We hope to be there in about 3weeks so will just miss you. It would have been nice to meet you but you never know, our paths may cross!

Cazzie


----------



## miffy (May 8, 2011)

any room there :wink:


----------



## LisaB (Apr 24, 2009)

Sadly not! Working dot com
Sending hire vans out with numbtys and no doubt now very drunk numbtys to Cheltenham lol


----------



## suedew (May 10, 2005)

Cold and has been raining today. Knew I should have left my winter woolies handy. Good night blast night with friends. Retrieved the chopping board from behind passenger seat. Not found my watch yet though  
Put awning up just before the rain started.

Sue

Seems to be people coming and going most days.


----------



## DJP (May 9, 2005)

We are here D2 12. Rainy morning, sunny afternoon and he next few days look very good!


----------



## suedew (May 10, 2005)

Great its always good to put faces to avatars.

Sue


----------



## middman (Dec 31, 2012)

We arrive next Thursday. It will be our first visit to Bonterra Park. We are at Javea at the moment. We have been at Almafra and Costa Marjal over the last 4 weeks.


----------



## rosalan (Aug 24, 2009)

I was just passing by my computer.... so "Hello!"

Alan


p.s.

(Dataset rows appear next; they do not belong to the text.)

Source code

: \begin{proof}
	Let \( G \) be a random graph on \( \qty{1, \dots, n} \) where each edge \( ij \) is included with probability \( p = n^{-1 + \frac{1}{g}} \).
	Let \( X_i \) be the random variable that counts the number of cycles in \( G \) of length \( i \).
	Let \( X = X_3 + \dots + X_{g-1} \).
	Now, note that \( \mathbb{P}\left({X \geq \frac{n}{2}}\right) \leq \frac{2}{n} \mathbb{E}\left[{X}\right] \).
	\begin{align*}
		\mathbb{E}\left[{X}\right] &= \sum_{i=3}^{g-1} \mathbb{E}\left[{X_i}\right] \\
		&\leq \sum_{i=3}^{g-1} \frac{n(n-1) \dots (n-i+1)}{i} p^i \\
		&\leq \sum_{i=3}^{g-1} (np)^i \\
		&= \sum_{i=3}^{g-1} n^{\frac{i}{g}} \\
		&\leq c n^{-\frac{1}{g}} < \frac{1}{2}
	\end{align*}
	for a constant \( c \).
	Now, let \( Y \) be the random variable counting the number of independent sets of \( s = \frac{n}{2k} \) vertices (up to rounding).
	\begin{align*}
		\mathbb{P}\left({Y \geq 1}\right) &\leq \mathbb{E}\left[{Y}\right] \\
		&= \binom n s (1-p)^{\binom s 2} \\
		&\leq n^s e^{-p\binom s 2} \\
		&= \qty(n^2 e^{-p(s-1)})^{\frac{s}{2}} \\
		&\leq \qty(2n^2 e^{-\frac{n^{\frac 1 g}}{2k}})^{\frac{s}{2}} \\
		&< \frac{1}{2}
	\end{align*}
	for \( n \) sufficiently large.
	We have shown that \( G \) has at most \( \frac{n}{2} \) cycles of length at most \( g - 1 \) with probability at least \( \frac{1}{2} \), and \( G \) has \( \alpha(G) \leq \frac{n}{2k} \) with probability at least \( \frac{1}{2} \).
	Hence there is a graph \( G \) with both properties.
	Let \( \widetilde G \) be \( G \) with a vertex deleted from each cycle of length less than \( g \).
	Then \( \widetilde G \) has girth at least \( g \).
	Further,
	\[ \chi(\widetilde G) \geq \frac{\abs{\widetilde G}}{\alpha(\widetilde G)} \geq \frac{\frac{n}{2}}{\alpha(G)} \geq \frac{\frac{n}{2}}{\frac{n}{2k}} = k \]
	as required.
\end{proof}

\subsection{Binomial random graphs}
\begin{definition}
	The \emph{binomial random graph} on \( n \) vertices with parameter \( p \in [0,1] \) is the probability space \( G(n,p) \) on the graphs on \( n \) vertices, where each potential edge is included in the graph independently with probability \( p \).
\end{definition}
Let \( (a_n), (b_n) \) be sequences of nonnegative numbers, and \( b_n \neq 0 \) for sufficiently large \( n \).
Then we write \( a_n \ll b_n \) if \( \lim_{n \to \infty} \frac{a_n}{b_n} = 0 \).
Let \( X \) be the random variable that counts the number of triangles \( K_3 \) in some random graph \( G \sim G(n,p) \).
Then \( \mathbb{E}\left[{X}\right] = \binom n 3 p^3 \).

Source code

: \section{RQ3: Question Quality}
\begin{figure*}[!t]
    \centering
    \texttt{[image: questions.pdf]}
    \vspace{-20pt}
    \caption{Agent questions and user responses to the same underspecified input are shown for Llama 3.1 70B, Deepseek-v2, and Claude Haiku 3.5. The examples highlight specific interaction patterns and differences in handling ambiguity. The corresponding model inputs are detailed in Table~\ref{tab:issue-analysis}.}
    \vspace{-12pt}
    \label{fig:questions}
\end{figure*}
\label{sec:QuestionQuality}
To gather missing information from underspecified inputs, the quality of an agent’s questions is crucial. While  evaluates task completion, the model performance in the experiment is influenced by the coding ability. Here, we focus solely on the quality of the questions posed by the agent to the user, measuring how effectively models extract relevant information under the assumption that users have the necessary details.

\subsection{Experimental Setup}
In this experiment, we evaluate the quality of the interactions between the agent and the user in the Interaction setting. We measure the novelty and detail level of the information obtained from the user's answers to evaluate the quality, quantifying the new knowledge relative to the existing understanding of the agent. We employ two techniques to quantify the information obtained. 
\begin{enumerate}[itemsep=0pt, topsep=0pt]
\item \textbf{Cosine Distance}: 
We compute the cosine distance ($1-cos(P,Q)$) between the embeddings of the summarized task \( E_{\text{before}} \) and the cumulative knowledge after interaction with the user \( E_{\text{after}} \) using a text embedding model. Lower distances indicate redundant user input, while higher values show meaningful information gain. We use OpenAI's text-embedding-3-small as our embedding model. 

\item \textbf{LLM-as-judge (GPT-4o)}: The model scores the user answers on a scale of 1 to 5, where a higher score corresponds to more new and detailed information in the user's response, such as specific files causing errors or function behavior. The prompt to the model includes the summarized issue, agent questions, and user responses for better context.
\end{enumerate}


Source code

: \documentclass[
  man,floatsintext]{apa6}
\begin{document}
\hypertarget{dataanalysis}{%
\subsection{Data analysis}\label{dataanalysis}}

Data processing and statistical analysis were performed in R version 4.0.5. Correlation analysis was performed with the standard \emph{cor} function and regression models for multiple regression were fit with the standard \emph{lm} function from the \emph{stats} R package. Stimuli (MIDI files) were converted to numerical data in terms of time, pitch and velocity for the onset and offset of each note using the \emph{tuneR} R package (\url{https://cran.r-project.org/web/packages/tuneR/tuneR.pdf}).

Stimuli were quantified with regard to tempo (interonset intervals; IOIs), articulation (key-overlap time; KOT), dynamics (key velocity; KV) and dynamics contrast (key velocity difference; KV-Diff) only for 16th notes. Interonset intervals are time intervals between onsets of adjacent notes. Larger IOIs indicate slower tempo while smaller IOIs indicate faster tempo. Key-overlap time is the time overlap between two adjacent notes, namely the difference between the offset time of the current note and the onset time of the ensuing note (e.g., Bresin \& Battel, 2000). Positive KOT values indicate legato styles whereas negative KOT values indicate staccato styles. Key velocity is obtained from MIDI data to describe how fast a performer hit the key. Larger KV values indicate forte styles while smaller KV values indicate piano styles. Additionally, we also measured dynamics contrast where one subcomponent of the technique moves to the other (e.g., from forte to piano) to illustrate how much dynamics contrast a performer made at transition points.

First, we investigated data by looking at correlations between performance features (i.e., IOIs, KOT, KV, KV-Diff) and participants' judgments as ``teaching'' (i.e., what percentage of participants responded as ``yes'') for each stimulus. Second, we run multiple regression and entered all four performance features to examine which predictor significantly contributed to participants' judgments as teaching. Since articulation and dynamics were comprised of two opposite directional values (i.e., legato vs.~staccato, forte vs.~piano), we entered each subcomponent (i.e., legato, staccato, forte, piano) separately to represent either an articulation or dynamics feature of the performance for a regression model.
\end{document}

It is actually bright sunshine here but could reach 15c today... I don't care, I would rather be where you are!


----------



## suedew (May 10, 2005)

Will look out for you mid man .
Alan will see you at Peterborough ? Think you are gong . Regards to you and Rosalie.

Sue


----------



## suedew (May 10, 2005)

Still here. Having a great relaxing time.

Sue n john


----------



## catzontour (Mar 28, 2007)

Not envious at all......

Catz


----------



## Grizzly (May 9, 2005)

suedew said:


> Still here. Having a great relaxing time.
> 
> Sue n john


Does the new wifi system work Sue ? Are they charging for it yet ?

G


----------



## DJP (May 9, 2005)

Leaving tomorrow  
WiFi is excellent, fast enough to stream live TV. 18euro for 30 days.


----------



## Grizzly (May 9, 2005)

Good ! I hoped they'd get it right. We were there in February during the changeover to the new system. We had the old system free ...but it did not work. When the new one was switched on we were told it would be free for two weeks...but it did not work properly while we were there. We managed to wangle 3 passwords out of Reception so could use 3 of our 4 devices but would not pay for 4 if we were there now. I assume it is still set so that you cannot log out of one device and log into another using the same password ? We did suggest that was something that could be changed.


G


----------



## suedew (May 10, 2005)

We ave one password and can usually log off and on on different devices. Does get busy and slow down sometimes though.


----------



## Dayo (Aug 17, 2006)

Yes we're here, opposite you  
John


----------



## suedew (May 10, 2005)

:lol: was beginning to think I was in some secret society and not meant to mention membership.

Sue


----------